● Information supplied:
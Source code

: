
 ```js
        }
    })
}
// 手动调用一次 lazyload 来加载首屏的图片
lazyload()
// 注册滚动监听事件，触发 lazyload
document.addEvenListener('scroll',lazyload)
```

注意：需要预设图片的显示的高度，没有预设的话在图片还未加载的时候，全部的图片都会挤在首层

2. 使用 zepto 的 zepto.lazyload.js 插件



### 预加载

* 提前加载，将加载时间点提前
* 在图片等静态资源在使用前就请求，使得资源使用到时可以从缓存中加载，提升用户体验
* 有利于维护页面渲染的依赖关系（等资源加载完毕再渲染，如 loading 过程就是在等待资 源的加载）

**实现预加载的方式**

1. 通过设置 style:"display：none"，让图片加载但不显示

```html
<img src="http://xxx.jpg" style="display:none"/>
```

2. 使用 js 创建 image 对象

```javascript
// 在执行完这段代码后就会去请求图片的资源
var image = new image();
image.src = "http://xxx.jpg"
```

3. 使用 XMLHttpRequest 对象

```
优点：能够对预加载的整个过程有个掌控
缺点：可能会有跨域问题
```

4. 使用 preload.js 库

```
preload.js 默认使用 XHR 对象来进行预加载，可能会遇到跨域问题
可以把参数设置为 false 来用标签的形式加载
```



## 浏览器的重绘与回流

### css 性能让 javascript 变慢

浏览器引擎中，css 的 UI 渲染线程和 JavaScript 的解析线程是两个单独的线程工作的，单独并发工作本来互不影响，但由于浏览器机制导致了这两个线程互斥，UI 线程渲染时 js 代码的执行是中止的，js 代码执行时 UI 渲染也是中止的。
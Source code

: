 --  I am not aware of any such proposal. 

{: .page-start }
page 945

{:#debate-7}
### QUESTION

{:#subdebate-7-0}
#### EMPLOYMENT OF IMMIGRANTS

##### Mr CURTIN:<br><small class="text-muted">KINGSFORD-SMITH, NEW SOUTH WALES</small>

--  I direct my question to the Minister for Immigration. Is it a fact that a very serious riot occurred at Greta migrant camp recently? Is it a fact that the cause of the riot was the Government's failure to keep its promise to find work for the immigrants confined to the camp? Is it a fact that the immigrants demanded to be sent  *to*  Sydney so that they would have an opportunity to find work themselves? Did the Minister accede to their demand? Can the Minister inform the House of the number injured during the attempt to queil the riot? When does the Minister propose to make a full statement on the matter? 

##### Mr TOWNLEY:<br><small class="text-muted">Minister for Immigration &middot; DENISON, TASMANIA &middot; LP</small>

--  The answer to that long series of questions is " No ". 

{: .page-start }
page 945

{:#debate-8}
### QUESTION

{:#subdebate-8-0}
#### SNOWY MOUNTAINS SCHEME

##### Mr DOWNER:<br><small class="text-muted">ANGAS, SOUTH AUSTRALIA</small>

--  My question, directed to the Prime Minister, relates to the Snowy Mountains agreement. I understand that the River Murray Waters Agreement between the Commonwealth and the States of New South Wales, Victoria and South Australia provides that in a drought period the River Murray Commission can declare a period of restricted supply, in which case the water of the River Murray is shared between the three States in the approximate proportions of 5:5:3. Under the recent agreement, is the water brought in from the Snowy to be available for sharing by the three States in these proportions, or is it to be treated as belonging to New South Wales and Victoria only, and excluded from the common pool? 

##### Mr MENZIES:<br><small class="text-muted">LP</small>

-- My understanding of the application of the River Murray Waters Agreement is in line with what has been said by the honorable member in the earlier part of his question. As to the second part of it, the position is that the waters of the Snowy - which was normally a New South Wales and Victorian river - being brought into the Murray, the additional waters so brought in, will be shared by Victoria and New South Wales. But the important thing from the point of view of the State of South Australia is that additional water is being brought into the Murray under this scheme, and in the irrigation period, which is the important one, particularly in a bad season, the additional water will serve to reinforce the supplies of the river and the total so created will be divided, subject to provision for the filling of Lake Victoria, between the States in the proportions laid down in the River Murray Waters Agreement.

● Requirement:
Every line above that contains the word "image" should be reported.

● Result of the task:
2. 使用 js 创建 image 对象
var image = new image();
image.src = "http://xxx.jpg"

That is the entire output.